Expand description

bech32m secret share backup scheme Backup scheme for Shamir Secret Shares

§Description

Based on https://bips.xyz/93

§Backup format (bech32 chars)

human readable: “frost” // (4) separator: “1” // (1) threshold: [u5; 2], // (2) identifier: [u5; 4], // (4) secret_share: [u5; 52], // (52) share_index: u5 or [u5; 52], // (1 or 52) checksum: [u5; 6], // (6)

The total length of the backup is 71 characters if using ‘small’ share indicies (1, 2, …, 32), or bech32m characters if using general scalars for participant indicies.

§Rationale

§Human Readable - (4 bech32 characters)

frost looks cool.

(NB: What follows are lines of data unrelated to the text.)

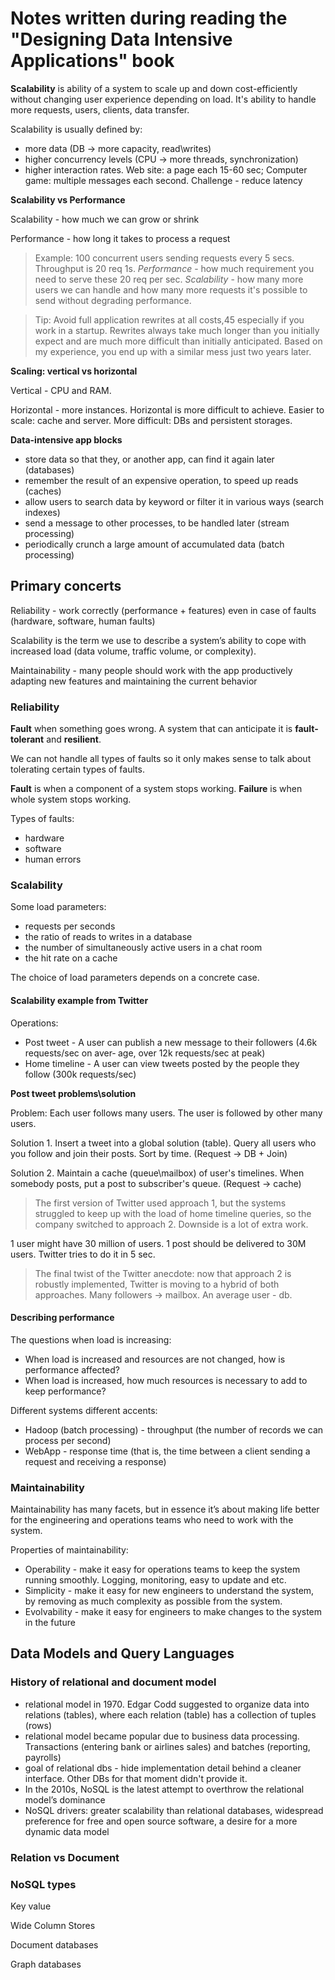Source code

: # Notes written during reading the "Designing Data Intensive Applications" book

**Scalability** is ability of a system to scale up and down cost-efficiently without changing user experience depending on load. It's ability to handle more requests, users, clients, data transfer.

Scalability is usually defined by:
- more data (DB -> more capacity, read\writes)
- higher concurrency levels (CPU -> more threads, synchronization)
- higher interaction rates. Web site: a page each 15-60 sec; Computer game: multiple messages each second. Challenge - reduce latency

**Scalability vs Performance**

Scalability - how much we can grow or shrink

Performance - how long it takes to process a request

> Example: 100 concurrent users sending requests every 5 secs. Throughput is 20 req 1s. *Performance* - how much requirement you need to serve these 20 req per sec. *Scalability* - how many more users we can handle and how many more requests it's possible to send without degrading performance.

> Tip: Avoid full application rewrites at all costs,45 especially if you work in a startup. Rewrites always take much longer than you initially expect and are much more difficult than initially anticipated. Based on my experience, you end up with a similar mess just two years later.

**Scaling: vertical vs horizontal**

Vertical - CPU and RAM.

Horizontal - more instances. Horizontal is more difficult to achieve. Easier to scale: cache and server. More difficult: DBs and persistent storages.

**Data-intensive app blocks**

- store data so that they, or another app, can find it again later (databases)
- remember the result of an expensive operation, to speed up reads (caches)
- allow users to search data by keyword or filter it in various ways (search indexes)
- send a message to other processes, to be handled later (stream processing)
- periodically crunch a large amount of accumulated data (batch processing)

## Primary concerts

Reliability - work correctly (performance + features) even in case of faults (hardware, software, human faults)

Scalability is the term we use to describe a system’s ability to cope with increased load (data volume, traffic volume, or complexity).

Maintainability - many people should work with the app productively adapting new features and maintaining the current behavior

### Reliability

**Fault** when something goes wrong. A system that can anticipate it is **fault-tolerant** and **resilient**.

We can not handle all types of faults so it only makes sense to talk about tolerating certain types of faults.

**Fault** is when a component of a system stops working. **Failure** is when whole system stops working.

Types of faults:
- hardware
- software
- human errors

### Scalability

Some load parameters: 
- requests per seconds
- the ratio of reads to writes in a database
- the number of simultaneously active users in a chat room
- the hit rate on a cache

The choice of load parameters depends on a concrete case.

#### Scalability example from Twitter

Operations:
- Post tweet - A user can publish a new message to their followers (4.6k requests/sec on aver‐ age, over 12k requests/sec at peak)
- Home timeline - A user can view tweets posted by the people they follow (300k requests/sec)

**Post tweet problems\solution**

Problem: Each user follows many users. The user is followed by other many users. 

Solution 1. Insert a tweet into a global solution (table). Query all users who you follow and join their posts. Sort by time. (Request -> DB + Join)

Solution 2. Maintain a cache (queue\mailbox) of user's timelines. When somebody posts, put a post to subscriber's queue. (Request -> cache)

> The first version of Twitter used approach 1, but the systems struggled to keep up with the load of home timeline queries, so the company switched to approach 2. Downside is a lot of extra work.

1 user might have 30 million of users. 1 post should be delivered to 30M users. Twitter tries to do it in 5 sec.

> The final twist of the Twitter anecdote: now that approach 2 is robustly implemented, Twitter is moving to a hybrid of both approaches. Many followers -> mailbox. An average user - db.

#### Describing performance

The questions when load is increasing:
- When load is increased and resources are not changed, how is performance affected?
- When load is increased, how much resources is necessary to add to keep performance?

Different systems different accents:
- Hadoop (batch processing) - throughput (the number of records we can process per second)
- WebApp - response time (that is, the time between a client sending a request and receiving a response)


### Maintainability

Maintainability has many facets, but in essence it’s about making life better for the engineering and operations teams who need to work with the system.

Properties of maintainability:
- Operability - make it easy for operations teams to keep the system running smoothly. Logging, monitoring, easy to update and etc.
- Simplicity - make it easy for new engineers to understand the system, by removing as much complexity as possible from the system. 
- Evolvability - make it easy for engineers to make changes to the system in the future


## Data Models and Query Languages

### History of relational and document model

- relational model in 1970. Edgar Codd suggested to organize data into relations (tables), where each relation (table) has a collection of tuples (rows)
- relational model became popular due to business data processing. Transactions (entering bank or airlines sales) and batches (reporting, payrolls)
- goal of relational dbs - hide implementation detail behind a cleaner interface. Other DBs for that moment didn't provide it.
- In the 2010s, NoSQL is the latest attempt to overthrow the relational model’s dominance
- NoSQL drivers: greater scalability than relational databases, widespread preference for free and open source software, a desire for a more
dynamic data model

### Relation vs Document

### NoSQL types

Key value

Wide Column Stores

Document databases 

Graph databases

Most of the time we will be using this backup scheme for FROST related shamir secret shares.

§Threshold - (2)

A threshold integer between 1 and 1024. Note: a threshold of zero is considered invalid. The threshold is encoded as the value minus one so that 0 cannot be represented which is not a valid threshold.

§Polynomial Identifier - (4)

The first 4 bech32 characters from the SHA256 hash of the polynomial coefficients. This identifier allows determination of secret share compatibility.

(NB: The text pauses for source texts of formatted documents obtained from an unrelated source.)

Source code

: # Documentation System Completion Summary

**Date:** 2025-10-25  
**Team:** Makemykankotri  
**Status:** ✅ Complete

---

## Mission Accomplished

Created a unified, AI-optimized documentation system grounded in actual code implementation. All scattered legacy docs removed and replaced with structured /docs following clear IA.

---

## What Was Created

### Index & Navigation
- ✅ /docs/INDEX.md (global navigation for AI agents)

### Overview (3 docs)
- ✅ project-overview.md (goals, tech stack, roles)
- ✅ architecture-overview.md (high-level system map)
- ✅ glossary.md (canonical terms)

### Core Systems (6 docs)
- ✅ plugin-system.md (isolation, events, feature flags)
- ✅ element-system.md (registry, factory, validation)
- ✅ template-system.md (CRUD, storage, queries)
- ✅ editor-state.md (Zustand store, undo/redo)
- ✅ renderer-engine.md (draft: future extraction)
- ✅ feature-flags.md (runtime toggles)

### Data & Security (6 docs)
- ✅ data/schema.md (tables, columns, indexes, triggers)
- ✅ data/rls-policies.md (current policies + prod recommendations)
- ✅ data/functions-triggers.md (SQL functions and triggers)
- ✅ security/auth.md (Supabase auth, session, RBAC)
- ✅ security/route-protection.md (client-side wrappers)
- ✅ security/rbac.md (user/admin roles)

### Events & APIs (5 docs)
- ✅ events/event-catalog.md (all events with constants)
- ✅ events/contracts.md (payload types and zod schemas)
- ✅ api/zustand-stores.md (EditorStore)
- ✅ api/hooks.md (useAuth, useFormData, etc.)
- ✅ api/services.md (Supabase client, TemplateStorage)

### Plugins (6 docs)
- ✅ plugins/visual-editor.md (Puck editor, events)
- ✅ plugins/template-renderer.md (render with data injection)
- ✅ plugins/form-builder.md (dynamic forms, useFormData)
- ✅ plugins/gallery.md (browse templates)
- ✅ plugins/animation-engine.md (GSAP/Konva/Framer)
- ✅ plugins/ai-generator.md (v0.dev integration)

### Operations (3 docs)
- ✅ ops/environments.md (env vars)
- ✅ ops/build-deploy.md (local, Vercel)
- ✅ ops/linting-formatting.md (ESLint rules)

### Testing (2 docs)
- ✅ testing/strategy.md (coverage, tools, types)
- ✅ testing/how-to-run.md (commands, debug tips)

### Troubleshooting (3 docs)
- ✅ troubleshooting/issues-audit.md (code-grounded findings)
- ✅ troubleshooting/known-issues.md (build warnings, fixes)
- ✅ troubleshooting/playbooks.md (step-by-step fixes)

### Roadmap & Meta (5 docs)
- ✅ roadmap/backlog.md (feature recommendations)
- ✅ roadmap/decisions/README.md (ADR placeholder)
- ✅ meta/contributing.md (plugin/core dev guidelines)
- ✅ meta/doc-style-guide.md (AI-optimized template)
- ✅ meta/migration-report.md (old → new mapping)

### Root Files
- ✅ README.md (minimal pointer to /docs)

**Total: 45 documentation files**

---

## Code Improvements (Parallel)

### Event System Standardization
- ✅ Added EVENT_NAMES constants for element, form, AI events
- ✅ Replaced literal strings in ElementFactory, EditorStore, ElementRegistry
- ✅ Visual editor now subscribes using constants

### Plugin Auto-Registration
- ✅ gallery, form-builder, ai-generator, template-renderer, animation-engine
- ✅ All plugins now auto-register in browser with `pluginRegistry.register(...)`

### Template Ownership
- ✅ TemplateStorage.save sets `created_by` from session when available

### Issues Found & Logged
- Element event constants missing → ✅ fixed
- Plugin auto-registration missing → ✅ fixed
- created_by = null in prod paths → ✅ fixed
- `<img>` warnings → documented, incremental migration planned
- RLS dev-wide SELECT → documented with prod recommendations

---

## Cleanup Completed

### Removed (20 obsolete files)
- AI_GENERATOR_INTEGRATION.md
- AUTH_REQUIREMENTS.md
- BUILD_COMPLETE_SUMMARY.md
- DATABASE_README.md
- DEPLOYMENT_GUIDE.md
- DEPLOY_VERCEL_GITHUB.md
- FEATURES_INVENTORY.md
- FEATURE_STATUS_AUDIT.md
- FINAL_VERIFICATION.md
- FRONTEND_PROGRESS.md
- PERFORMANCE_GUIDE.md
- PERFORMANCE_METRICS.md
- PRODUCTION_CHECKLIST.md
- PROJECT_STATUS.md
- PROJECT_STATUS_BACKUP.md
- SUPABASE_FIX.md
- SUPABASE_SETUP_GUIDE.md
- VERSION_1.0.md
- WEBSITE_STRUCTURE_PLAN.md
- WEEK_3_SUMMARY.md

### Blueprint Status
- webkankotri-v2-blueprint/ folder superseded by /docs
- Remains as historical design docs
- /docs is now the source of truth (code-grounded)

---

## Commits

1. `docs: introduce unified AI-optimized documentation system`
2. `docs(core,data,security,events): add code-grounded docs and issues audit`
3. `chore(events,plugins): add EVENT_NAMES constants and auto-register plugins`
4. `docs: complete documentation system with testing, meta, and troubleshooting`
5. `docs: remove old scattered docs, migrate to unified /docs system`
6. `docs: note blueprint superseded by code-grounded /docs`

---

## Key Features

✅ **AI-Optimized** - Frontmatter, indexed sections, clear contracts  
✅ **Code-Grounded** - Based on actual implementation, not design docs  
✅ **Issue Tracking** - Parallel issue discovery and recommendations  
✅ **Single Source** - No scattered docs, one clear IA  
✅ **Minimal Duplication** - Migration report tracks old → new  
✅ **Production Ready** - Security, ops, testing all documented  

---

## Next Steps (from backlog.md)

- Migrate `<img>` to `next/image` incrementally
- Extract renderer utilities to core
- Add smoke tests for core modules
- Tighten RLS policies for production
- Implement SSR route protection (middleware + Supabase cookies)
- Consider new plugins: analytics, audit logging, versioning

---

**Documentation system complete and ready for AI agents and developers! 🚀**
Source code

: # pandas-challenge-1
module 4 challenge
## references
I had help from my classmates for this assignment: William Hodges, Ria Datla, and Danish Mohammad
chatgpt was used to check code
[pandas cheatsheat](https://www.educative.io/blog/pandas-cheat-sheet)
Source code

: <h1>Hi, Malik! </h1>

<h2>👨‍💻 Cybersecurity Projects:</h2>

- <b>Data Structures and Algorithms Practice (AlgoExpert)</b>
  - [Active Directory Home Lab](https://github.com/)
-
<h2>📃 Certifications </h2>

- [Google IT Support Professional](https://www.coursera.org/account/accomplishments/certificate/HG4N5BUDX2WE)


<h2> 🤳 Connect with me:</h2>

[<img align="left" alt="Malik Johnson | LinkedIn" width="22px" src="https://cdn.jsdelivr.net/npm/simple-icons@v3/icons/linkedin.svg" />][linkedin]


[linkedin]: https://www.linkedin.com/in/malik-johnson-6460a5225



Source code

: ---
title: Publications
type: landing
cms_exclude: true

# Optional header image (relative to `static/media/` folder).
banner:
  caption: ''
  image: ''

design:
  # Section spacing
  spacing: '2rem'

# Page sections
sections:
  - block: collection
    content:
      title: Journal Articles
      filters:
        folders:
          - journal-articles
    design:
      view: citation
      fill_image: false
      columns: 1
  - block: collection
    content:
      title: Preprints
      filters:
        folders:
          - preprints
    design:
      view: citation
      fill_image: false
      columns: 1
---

It is possible to have two different polynomials that interpolate the same joint-secret, but shares on these different polynomials will not be compatible with one another.

The probability of two polynomials having the same identifier is 1/32^4, about one in a million.

§Secret Share - (52)

A secret share scalar is fixed length scalar of 32 bytes. This is 32 * 8 / 5 = 51.2 -> 52 bech32 characters

§Share Index - (1 or 52)

Can be any scalar, but will often be a small integer for simplicity and smaller backups. By leaving this data piece at the end, we can use the length of the remaining data to easily decode either a single bech32 char into integer, or 52 chars into a 32 byte scalar.

Structs§

Enums§

Functions§

  • Decode a bech32m secret share backup
  • Create an identifier that’s used to determine compatibility of shamir secret shares. The first 4 bech32 chars from a hash of the polynomial coefficients. Collision expected once in (32)^4 = 2^20.